The secret to the Seattle Seahawks' recent success in the National Football League? In addition to hours of grueling practice and a legendary coach, their success may be due to a book. Specifically, David Brooks's 2015 book, "The Road to Character."
That's according to Seattle Seahawks head coach Pete Carroll, who has been championing the book – to his team, and his fans – as a game-changer in the way he coaches, speaks to, and sets goals for his players.
It's a surprising choice for a football coach. In it, Mr. Brooks, a New York Times columnist, makes a case that people should focus more on what he calls eulogy virtues – kindness, generosity – and less on what he calls resume virtues, the typical things we are trained to pursue, like status, career, and wealth. And it's a message that resonated with Coach Carroll in an arena that puts incredible pressure on winning.
“After a career of always trying to figure out better ways to teach the guy everything they need to know to help them have prospering career, I am always looking for stuff to help them,” Carroll told Sports Illustrated Monday. “[Brooks] spoke at the league meetings a couple years ago. His explanation in the early part of the book about character and how it fits and connects with the development of a lifetime, I thought was right on the mark. It really made sense to me when he talked about a whole other side to life that he referred to as the eulogy virtues."
“Who did you impact? Who are you helping? How are you servicing others during the course of your lifetime?"
"The Road to Character" traces key moments in the life stories of notable historical figures like Dorothy Day, George Marshall, Augustine, George Eliot, and President Dwight Eisenhower to illustrate the value of selfless qualities that may be considered old-fashioned in today’s society. In all the stories, the figures hit rock bottom, then by pursuing "eulogy virtues," they attain what Brooks calls a humbling triumph, one that also benefits the greater good.
Carroll was so moved by Brooks's message that he called a meeting one spring with eight of the Seahawks' leading athletes who were told that attendance was mandatory and that the discussion in the meeting would change they way they would be coached, according to reporting by USA Today Sports. The subject of that meeting? "The Road to Character," and the way it could change the Seahawks.
In the meeting, Carroll homed in on the final pages of the book, in which Brooks outlines 15 points he calls “The Humility Code."
Particularly pertinent for Carroll and the Seahawks – point No. 4, in which Brooks writes that “humility is an awareness that your individual talents alone are inadequate to the tasks that have been assigned to you.”
“Let me say this,” Carroll told USA Today Sports, “it has affected my language in almost everything I tell them about leadership and serving each other.”

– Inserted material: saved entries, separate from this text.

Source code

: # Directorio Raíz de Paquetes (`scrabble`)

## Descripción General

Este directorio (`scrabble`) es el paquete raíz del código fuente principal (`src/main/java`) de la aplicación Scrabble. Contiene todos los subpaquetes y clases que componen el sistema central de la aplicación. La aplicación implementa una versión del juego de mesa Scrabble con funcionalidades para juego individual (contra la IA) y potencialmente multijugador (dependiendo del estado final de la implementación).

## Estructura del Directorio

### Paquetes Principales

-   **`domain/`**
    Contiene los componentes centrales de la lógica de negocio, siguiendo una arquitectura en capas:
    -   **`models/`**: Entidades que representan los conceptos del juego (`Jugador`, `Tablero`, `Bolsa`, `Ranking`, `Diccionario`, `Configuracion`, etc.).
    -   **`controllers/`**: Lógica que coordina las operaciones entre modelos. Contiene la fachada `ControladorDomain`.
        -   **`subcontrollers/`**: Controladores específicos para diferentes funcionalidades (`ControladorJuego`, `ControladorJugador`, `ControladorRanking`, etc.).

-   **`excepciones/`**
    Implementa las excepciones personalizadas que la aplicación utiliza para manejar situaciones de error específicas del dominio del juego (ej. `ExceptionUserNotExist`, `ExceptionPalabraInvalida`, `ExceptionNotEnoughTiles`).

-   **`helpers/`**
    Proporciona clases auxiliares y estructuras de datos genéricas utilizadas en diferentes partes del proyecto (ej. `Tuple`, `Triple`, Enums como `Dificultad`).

There's a reason Carroll turned to this book – and now. After coaching college football for years, where constant turnover of players meant a regular repurposing of speeches, Carroll found himself with the same core group of players for more than a few seasons when he began coaching professional football.
“These guys keep hearing the same [message] over and over. They can recite it in their sleep. You have to give them something else to go off, to re-buy in," receiver Doug Baldwin told SI.com what he told Carroll in May.

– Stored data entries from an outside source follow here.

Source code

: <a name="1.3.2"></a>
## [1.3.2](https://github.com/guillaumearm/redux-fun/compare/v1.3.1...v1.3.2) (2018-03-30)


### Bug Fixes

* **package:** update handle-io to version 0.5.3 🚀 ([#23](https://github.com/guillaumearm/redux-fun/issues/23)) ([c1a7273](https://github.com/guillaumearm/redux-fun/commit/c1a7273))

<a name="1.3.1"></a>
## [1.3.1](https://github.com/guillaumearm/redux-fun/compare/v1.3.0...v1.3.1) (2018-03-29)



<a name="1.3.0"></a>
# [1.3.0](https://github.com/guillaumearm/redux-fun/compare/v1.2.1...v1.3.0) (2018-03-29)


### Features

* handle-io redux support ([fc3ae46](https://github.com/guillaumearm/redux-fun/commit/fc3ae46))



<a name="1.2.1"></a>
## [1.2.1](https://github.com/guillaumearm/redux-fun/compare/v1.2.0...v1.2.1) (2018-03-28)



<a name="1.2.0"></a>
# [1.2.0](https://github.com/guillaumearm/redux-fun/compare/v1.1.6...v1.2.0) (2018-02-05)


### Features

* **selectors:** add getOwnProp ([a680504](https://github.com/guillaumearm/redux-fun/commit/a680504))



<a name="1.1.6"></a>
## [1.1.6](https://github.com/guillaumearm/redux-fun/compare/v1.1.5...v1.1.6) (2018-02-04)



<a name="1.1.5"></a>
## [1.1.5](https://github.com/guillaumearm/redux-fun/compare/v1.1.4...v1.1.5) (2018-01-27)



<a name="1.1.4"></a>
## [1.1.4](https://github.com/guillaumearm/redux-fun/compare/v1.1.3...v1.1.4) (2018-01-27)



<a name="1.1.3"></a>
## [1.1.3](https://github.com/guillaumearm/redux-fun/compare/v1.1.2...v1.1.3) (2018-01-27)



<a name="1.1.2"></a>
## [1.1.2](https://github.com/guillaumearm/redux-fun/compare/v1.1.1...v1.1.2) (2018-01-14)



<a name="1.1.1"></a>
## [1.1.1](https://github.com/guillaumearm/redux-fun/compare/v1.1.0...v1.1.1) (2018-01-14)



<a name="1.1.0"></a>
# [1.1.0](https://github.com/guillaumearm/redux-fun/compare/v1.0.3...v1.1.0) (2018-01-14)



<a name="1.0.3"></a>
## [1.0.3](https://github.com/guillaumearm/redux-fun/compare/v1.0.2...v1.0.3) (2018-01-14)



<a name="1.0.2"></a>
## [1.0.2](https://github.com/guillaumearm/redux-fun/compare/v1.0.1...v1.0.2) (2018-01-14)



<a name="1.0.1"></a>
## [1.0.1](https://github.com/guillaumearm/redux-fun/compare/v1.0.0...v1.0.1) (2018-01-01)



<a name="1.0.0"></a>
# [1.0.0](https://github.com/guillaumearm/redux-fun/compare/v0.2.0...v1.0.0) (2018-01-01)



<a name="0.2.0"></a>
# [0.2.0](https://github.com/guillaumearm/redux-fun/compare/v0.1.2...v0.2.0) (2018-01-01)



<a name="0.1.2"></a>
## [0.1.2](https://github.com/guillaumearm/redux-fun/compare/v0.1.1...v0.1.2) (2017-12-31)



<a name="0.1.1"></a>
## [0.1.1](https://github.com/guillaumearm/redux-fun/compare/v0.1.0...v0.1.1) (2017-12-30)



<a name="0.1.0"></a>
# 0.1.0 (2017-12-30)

They needed a new message, one that could inspire players who had been with the team for years and had seen it all – wins, painful losses – and Carroll found it in a book.

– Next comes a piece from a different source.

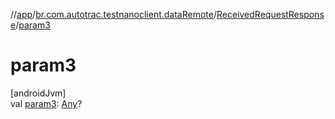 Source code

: //[app](../../../index.md)/[br.com.autotrac.testnanoclient.dataRemote](../index.md)/[ReceivedRequestResponse](index.md)/[param3](param3.md)

# param3

[androidJvm]\
val [param3](param3.md): [Any](https://kotlinlang.org/api/latest/jvm/stdlib/kotlin/-any/index.html)?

“I thought it was an extraordinary understanding that he had that he could communicate really clearly in the book. I couldn’t wait to communicate it with our players because I saw our team, and the bulk of our guys, going through a young life in football, being challenged to develop a role on a winning football team, make it to the championship and win it and come back and do it again, with new contracts and Pro Bowls, and it was very much in line with the résumé side in his explanation," Carroll told Sports Illustrated.
Brooks's book may be one reason Carroll told ESPN earlier this year that the 2016 "almost feels like a rebirth."